──────── Provided records ────────

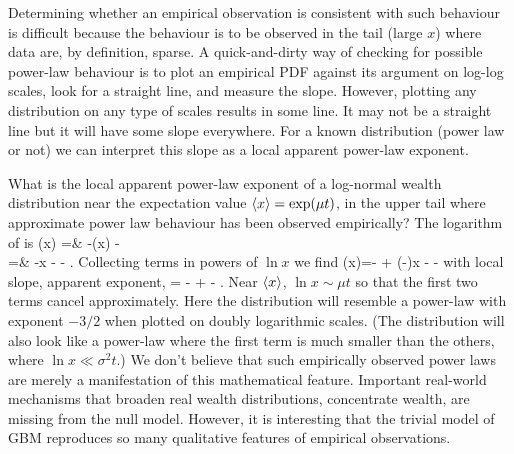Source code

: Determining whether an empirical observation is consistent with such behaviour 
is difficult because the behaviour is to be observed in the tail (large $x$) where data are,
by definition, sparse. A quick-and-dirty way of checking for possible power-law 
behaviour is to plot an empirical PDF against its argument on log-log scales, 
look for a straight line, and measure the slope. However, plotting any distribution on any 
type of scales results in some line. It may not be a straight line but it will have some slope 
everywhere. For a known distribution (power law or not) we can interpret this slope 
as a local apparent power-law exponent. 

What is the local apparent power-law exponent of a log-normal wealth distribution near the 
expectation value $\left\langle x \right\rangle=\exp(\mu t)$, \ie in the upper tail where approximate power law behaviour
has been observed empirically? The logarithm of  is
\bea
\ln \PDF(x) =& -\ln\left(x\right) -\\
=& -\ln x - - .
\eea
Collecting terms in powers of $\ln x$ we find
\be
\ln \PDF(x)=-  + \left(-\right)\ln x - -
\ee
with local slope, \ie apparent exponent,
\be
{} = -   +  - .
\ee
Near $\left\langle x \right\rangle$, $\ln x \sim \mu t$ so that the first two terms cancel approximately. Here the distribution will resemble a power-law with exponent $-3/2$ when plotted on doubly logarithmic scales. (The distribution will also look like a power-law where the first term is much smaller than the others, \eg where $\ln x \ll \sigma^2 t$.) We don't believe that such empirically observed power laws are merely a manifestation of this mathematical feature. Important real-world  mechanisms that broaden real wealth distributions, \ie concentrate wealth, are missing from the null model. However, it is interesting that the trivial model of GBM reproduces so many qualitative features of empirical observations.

────────
──────── Provided records ────────

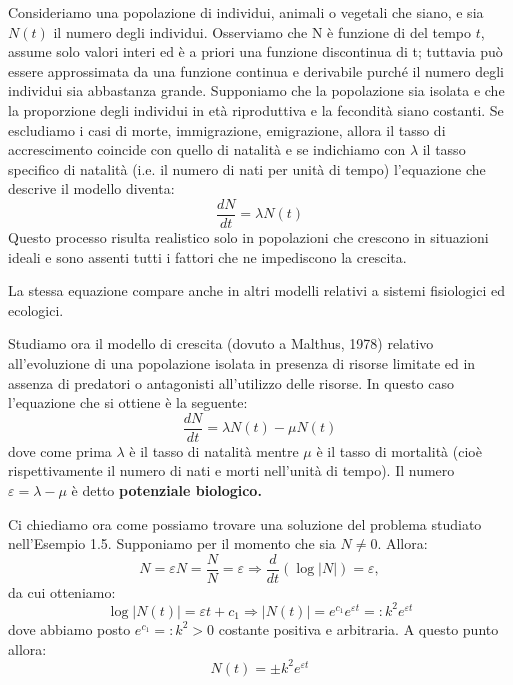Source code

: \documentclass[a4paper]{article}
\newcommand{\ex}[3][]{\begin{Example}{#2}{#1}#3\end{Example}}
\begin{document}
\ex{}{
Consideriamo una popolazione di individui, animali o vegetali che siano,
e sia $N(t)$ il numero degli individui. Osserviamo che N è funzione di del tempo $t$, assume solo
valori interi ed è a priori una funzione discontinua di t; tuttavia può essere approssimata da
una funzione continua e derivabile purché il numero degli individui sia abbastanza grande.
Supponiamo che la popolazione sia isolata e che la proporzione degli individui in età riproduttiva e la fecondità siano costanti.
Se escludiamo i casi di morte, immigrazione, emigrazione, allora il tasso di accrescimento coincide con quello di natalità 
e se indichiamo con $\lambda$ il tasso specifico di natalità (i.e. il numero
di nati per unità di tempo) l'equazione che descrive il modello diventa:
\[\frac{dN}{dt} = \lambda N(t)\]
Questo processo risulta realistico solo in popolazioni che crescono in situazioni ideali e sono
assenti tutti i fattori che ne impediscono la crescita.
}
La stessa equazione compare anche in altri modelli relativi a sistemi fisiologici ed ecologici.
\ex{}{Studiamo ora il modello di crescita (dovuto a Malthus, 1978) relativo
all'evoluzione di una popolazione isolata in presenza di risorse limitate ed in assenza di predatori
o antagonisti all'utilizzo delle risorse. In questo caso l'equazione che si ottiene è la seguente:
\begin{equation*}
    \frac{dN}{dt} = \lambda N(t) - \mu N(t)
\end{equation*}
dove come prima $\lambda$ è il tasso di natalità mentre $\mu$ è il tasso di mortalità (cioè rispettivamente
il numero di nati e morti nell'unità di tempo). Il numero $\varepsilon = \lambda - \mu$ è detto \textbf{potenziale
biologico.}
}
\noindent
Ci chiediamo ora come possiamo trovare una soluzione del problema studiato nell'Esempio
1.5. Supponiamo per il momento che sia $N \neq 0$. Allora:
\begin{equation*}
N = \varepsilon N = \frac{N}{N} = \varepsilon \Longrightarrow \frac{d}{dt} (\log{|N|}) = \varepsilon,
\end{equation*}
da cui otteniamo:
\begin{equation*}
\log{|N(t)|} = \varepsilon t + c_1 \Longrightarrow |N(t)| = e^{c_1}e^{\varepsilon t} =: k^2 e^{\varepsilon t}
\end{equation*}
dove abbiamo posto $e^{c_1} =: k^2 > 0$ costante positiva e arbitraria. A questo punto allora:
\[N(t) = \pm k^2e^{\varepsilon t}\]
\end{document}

────────

_What you need to do_.
Filter the records above and return every line that holds the word "scales".

_Finished exercise_.
behaviour is to plot an empirical PDF against its argument on log-log scales, 
type of scales results in some line. It may not be a straight line but it will have some slope 
Near $\left\langle x \right\rangle$, $\ln x \sim \mu t$ so that the first two terms cancel approximately. Here the distribution will resemble a power-law with exponent $-3/2$ when plotted on doubly logarithmic scales. (The distribution will also look like a power-law where the first term is much smaller than the others, \eg where $\ln x \ll \sigma^2 t$.) We don't believe that such empirically observed power laws are merely a manifestation of this mathematical feature. Important real-world  mechanisms that broaden real wealth distributions, \ie concentrate wealth, are missing from the null model. However, it is interesting that the trivial model of GBM reproduces so many qualitative features of empirical observations.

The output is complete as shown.